Journey
Deanna led a life of continued discovery, and she was hardly stagnant. A Canadian born citizen, midwestern journalist, inevitably evolved into a true New Yorker. Her life is best viewed as a journey that highlights the many personal and professional accomplishments and accolades, and the treasured connections she made along the way.
“Her legacy deserves to be honored and her life celebrated.”
– Amir Husak
1946
Deanna Kamiel was born July 6, 1946 in Toronto, Ontario, Canada
Deanna has two brothers, Mitch and Jeffery; a sister-in-law, Caroline; a niece Shelly (also a former Purchase student); cousin Mira (from Philadelphia), Harriet and Marvin Kamiel and their son Andrew (from the Bronx), and her Aunt Shirley (from California.)
1960
In the 1960’s, Deanna was a student at The University of Toronto. She wrote for The Varsity in Toronto and The Ubyssey in Vancouver.
Her career began early in public broadcasting at the CBC in Toronto, where she began documentary work alongside a new generation of filmmakers investigating race, sex, and class.
In the late 60’s, Deanna relocated to the midwestern United States after taking an open freelance position at a local PBS affiliate in Minneapolis, the CBC.
This is where she met Maxine Nunes, a writer & producer at the CBC producer. Maxine described Deanna as “an ambitious 20-something with long, straight hair and bell-bottoms.” Together, they developed a television program inevitably titled, “Women Now.” On the show, they interviewed the last living suffragette, Tom Woolf and Gloria Steinem, and “thanks to Deanna’s gift of gentle persuasion and persistence,” they even interviewed Marshall McLuhan.
“We sat down with a typewriter between us and with building excitement between us, worked non-stop for 4 or 5 hours until we banged out a coherent 13-series TV proposal for the CBC. It had explored every area of women’s lives, from ancient history to modern sex.”
– Maxine Nunes
Deanna continued her efforts at Channel Thirteen/WNET as an independent producer for Emmy-winning programs like Egg and City Arts.
1980
While visiting Montreal for a film festival, where there was a screening for the documentary film, My Beautiful Laundrette, Deanna met and ultimately developed a relationship with the filmmaker and writer, Hanif Kureishi.

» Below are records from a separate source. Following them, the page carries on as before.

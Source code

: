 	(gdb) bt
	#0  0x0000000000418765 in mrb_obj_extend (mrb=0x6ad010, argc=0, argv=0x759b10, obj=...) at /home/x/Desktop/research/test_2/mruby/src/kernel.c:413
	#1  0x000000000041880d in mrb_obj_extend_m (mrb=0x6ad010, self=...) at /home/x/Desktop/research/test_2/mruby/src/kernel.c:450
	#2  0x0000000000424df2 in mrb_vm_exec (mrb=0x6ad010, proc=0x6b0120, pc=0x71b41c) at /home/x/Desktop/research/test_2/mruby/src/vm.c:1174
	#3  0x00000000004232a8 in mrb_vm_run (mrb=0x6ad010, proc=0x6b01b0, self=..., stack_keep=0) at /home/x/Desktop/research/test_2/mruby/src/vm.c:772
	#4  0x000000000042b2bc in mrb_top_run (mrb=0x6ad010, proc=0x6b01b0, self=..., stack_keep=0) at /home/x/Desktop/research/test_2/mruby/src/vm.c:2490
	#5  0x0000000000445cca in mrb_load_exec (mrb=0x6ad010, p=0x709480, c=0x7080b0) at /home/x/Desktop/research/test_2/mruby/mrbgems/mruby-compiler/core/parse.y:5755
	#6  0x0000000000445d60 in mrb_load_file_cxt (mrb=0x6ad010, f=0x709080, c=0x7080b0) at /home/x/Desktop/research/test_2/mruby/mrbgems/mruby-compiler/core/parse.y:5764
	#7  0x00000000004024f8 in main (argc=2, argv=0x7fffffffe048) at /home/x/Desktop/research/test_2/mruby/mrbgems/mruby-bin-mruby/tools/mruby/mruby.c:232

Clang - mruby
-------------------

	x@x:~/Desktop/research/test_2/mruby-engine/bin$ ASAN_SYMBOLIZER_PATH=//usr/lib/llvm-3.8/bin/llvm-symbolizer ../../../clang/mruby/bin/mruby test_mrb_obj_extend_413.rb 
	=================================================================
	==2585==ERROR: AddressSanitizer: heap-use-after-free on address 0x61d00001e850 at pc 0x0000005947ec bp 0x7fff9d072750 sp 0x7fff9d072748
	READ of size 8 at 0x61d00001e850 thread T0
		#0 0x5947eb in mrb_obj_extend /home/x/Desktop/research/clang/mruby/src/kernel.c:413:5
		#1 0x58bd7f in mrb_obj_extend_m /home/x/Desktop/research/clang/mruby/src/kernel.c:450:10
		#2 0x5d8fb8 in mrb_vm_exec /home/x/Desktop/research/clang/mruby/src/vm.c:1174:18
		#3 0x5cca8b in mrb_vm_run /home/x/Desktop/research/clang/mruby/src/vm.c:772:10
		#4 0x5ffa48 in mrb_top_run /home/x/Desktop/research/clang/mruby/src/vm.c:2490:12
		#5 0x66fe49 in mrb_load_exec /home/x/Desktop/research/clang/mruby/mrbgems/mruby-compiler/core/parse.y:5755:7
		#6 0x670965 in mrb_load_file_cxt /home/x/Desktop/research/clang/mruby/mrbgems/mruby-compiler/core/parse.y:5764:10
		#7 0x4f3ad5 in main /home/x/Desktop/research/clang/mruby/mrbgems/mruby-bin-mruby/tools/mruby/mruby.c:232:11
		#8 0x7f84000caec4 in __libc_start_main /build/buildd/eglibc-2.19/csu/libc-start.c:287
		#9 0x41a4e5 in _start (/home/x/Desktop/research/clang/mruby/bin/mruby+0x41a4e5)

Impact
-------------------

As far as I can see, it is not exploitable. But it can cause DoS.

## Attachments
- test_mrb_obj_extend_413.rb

After the screening and a talk with the director himself, Deanna approached him and introduced herself.
“[She began] talking, smiling with the force and all the light and energy that you all know so well. And we became friends for life. And I mean friends. We must have written, emailed, texted one another almost everyday since our meeting, gossiping, exchanging jokes, discussing philosophy, psycho analysis, and inevitably Phillip Roth. Naturally, she was late for almost all of the sessions.”
– Hanif Kureishi
1986
In 1986, Deanna met Iris Cahn, (currently the Chair of Film & Media Studies at SUNY Purchase) her friend for over 32 years.
Iris hired her to teach documentary and film development courses to students at SUNY Purchase. Deanna worked at SUNY Purchase for 10 years.
“Deanna was transitioning from being a mid-west television producer, into a Sunday Times reading, metropolitan opera going New Yorker…she moved into the west village, getting her love of the city, one of the greatest and most lasting of her life. She took yellow cabs, courses at Hunter and The New School. She inhabited bookstores, went to Carnegie, the deli and the hall. Except of her exceptional politeness, blended in as a lifelong citizen of our city.”
– Iris Cahn
1992
In 1992, Deanna began her job as an educator at The New School. Her role as an educator is one that can be described by her family and dear friends as one that brought her much fulfillment.
She worked at The New School for 26 years as director of The New School’s Documentary Studies program, and as Assistant Professor of Media Studies.
2018
Deanna Kamiel was diagnosed with pancreatic cancer in August of 2016, and passed away at age 71, on June 14, 2018 in Manhattan, New York.
“She wanted to live her passion as long and as energetically as she could manage. Deanna brought two more cohorts through the documentary studies certificate program, two more Doc Talks, two more The Truth Be Tolds, and she loved it. Her oncologist was astonished at her energy and what she could accomplish while in the midst of chemo treatments, other physical issues, and an apartment that went up in flames. But the answer is simple, it was you, Deanna’s students and colleagues, that gave her life so much meaning in these last 22 months. It was you who helped make that 22 months instead of 4.”